Dataset excerpts
********************

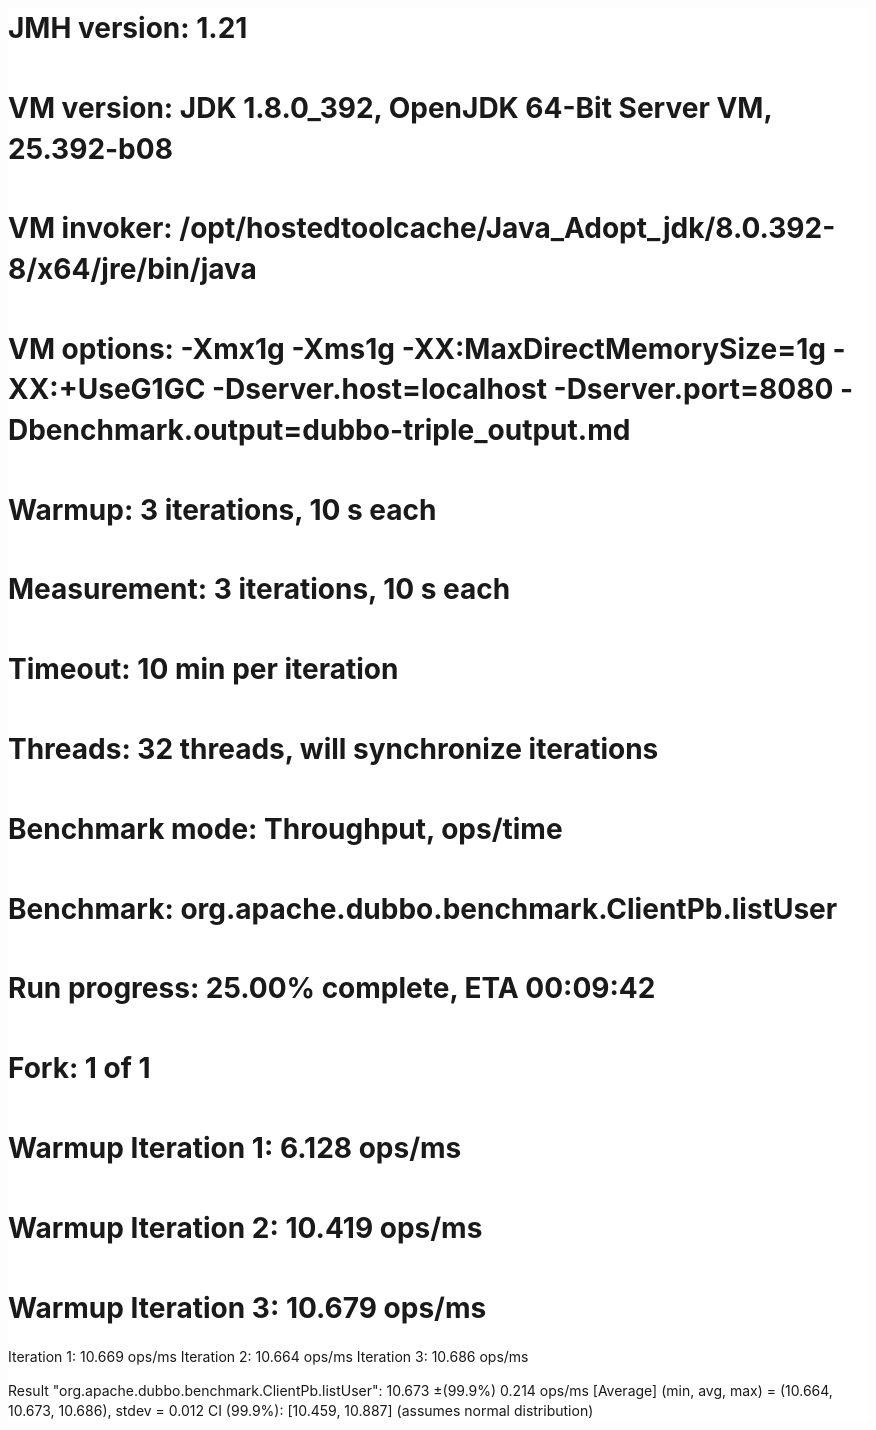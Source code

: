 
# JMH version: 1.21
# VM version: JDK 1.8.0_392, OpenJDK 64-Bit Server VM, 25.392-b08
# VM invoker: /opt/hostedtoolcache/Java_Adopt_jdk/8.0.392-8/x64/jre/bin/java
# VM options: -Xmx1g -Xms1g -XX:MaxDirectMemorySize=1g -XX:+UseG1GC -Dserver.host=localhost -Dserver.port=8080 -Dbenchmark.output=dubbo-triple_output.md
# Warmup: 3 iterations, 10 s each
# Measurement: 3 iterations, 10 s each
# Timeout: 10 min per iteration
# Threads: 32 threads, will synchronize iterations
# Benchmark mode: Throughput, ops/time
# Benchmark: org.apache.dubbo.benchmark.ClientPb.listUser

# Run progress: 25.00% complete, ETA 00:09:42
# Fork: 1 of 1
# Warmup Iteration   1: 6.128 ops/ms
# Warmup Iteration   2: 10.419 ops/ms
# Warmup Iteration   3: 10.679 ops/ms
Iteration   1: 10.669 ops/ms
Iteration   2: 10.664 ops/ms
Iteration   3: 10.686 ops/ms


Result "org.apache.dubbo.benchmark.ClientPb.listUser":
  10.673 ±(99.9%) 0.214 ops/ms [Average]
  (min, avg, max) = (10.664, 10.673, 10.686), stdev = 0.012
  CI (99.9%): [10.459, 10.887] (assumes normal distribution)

********************

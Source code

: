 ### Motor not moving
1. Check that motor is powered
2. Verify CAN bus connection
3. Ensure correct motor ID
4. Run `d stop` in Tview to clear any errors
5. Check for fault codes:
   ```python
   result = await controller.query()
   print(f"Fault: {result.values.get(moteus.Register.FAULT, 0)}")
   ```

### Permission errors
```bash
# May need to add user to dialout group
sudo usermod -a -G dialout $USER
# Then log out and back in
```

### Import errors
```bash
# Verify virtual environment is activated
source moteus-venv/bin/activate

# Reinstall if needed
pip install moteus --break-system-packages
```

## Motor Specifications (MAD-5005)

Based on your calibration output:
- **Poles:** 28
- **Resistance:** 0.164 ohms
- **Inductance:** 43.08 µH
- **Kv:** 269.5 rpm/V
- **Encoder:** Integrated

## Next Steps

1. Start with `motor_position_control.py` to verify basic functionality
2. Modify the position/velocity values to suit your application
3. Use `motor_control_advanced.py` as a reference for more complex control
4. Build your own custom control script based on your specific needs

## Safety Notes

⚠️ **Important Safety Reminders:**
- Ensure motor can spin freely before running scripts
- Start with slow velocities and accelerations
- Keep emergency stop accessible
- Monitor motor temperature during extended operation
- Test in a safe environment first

********************

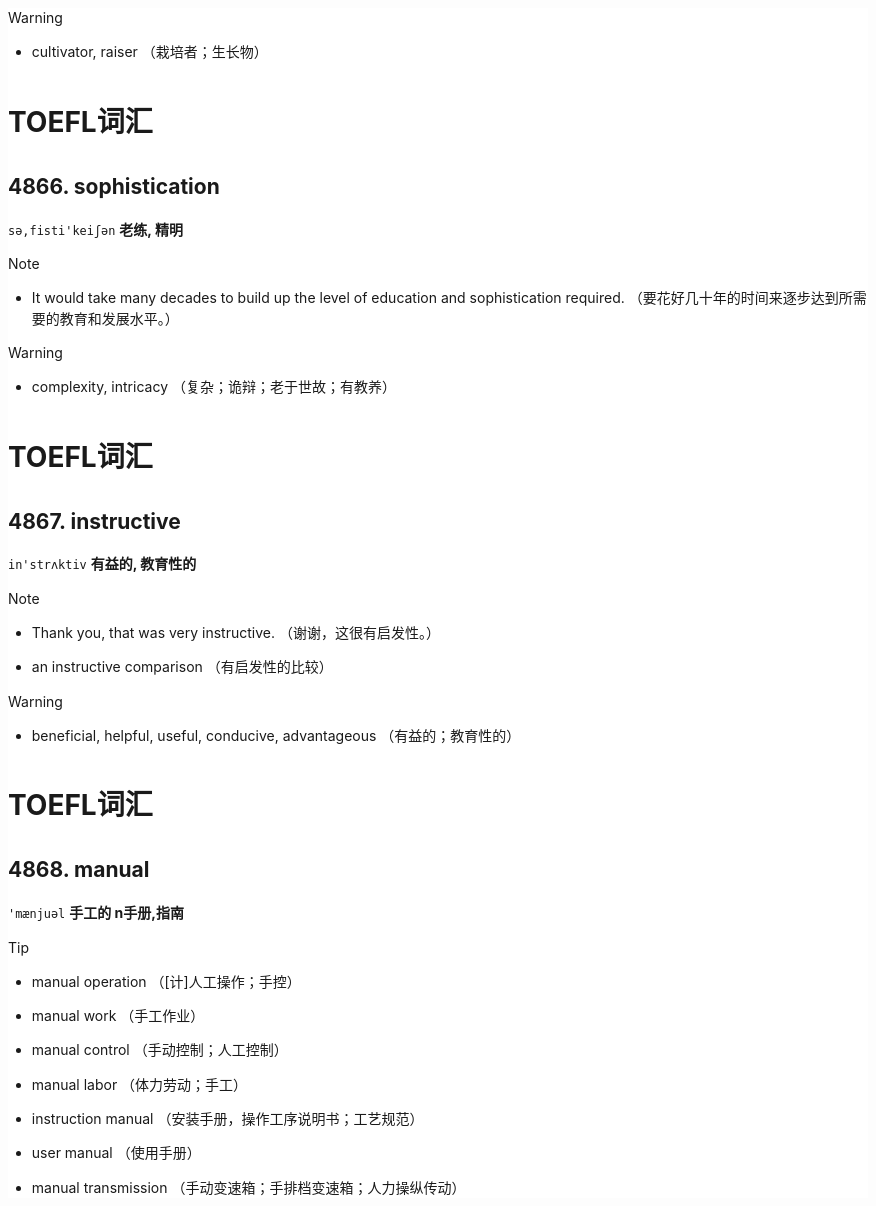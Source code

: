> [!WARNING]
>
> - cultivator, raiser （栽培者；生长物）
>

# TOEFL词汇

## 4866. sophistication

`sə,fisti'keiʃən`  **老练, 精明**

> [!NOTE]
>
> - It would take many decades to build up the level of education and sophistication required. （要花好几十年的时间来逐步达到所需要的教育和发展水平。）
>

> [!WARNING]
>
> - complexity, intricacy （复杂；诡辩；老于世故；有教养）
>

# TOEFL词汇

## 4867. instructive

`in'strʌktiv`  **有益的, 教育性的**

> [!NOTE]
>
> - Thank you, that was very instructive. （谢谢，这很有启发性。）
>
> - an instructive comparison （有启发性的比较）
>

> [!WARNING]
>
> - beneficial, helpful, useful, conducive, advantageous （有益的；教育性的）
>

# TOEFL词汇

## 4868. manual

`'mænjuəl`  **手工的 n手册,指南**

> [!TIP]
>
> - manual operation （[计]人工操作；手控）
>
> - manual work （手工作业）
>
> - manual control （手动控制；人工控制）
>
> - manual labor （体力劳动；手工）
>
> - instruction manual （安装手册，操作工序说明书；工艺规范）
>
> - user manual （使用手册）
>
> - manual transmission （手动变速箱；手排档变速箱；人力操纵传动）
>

********************

### WHAT THE EXERCISE ASKS
Pull out each line of the entries that contains "dubbo".

### RESPONSE TO THIS EXERCISE
# VM options: -Xmx1g -Xms1g -XX:MaxDirectMemorySize=1g -XX:+UseG1GC -Dserver.host=localhost -Dserver.port=8080 -Dbenchmark.output=dubbo-triple_output.md
# Benchmark: org.apache.dubbo.benchmark.ClientPb.listUser
Result "org.apache.dubbo.benchmark.ClientPb.listUser":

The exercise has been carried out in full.